– Так, так… – Быстро пролистав последнюю тетрадь,
Гришин закурил, извиняющимся жестом отогнал табачный дым от Звягинцева: –
Интересно!
– Это… – начал было профессор, но Володя, кажется,
даже не услышал.
– Лев Поликарпыч, – выговорил он почти с
мольбой, – вы в самом деле не возражаете, чтобы я попробовал это на зуб?
Глаза его блестели, всё тело напряглось, борода колюче
топорщилась. С таким видом наркоман говорит о новом, ещё неосвоенном зелье. Вне
сомнения, Володя Гришин полагал перманентное напряжение всех наличных извилин
единственно возможным способом жизни. Крылатое выражение «пока я мыслю, я
существую» известно всем. Увы, абсолютное большинство народа ведёт себя так,
что мыслительного процесса не заподозришь. Что у нас, что за океаном. Выпивка,
секс да сериалы по ящику, от которых мозги уподобляются арбузу: полоски ещё
видны, а вот извилин… В этой квартире обитал яркий образец прямо противоположного
свойства. Что тоже имело свои издержки.
– Послушай, Володя… – Звягинцев обстоятельно
щёлкнул замками опустевшего кейса. Ему не хотелось показывать, как дрожат
руки. – Это тетради моего отца. Ты уж извини, если от важных дел тебя
отвлекаю.
Володя, снова вскинувший голову от драгоценных бумаг, в этот
раз против обыкновения не перебил его на полуслове. Быть может, развод с
любимой, как выяснилось, женщиной кое-чему его научил.

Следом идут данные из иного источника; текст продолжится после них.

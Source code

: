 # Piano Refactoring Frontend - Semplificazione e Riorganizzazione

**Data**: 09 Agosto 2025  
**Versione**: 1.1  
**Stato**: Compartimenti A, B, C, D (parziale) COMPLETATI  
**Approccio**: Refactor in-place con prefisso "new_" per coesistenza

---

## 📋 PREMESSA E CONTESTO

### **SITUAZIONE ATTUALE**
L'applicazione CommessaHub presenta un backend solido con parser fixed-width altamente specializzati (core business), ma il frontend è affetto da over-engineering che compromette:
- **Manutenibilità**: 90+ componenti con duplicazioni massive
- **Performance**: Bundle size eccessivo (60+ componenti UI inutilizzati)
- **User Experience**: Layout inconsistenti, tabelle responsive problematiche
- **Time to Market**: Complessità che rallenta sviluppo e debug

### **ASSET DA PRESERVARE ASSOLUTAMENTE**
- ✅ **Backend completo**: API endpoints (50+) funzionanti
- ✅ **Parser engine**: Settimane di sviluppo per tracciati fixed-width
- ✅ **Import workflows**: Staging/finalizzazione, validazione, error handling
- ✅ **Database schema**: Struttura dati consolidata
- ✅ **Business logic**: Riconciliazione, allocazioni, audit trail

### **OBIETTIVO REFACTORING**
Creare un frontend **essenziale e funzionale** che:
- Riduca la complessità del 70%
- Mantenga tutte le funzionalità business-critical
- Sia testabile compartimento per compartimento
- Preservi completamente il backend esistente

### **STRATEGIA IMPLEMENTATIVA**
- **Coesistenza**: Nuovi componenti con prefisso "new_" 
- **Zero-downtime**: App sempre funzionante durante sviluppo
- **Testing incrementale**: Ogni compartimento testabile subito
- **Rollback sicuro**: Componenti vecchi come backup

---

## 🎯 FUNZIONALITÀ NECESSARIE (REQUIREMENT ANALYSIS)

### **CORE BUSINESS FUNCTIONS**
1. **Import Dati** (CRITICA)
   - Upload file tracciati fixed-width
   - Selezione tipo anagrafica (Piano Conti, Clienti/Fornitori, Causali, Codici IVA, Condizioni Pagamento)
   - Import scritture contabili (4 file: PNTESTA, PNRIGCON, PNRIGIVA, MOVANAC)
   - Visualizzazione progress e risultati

Лев Поликарпович отказался от предложенного кофе и спустился
на улицу, чуть не забыв палку в прихожей. Перед его глазами плыло лицо широко
улыбающейся Марины. «Пап, а давай пойдём по улице далеко-далеко? Вот просто
пойдём и пойдём…»
Солнце успело скрыться за горизонтом, и из мокрых кустов
выползали густые, далеко ещё не весенние сумерки. Они надёжно окутали и укрыли
фигуру рослого, плотного человека, неподвижно стоявшего возле угла соседнего
дома. Человек был облачён в долгополое бесформенное пальто и «всесезонную»
шляпу, низко надвинутую на лицо. Плюс тёмные очки в пол-лица, плохо
соответствовавшие освещению и времени суток. Он проводил взглядом удалявшегося
профессора и стал смотреть на окна квартиры на втором этаже.
При полном параде
«Может, взять да покраситься?»
А что? Посмотришь на улице – мужики чуть не через одного крашеные.
Осветлённые, мелированные и какие угодно. Не говоря уже про рекламу на
телеэкране. Все эти так называемые мужчины, которым другого дела нет, кроме как
трясти перед камерой ухоженными локонами. Естественно, без единого седого
волоска. Не с чего, наверное, было их наживать.
«Или вообще наголо? Под Котовского…»
Утро есть утро. Чего только спросонья в голову не взбредёт.
В ту самую, полуседую и неисправимо кудлатую. Маша сейчас взъерошила бы ему
вихры и заявила, что седина бобра не портит. А он бы ей ответил…
Сегодня она опять приснилась ему. Это был очень страшный
сон. Он снился Кудеяру время от времени все полтора года вдовства, повторяясь
почти один к одному, но от этого только становился страшнее.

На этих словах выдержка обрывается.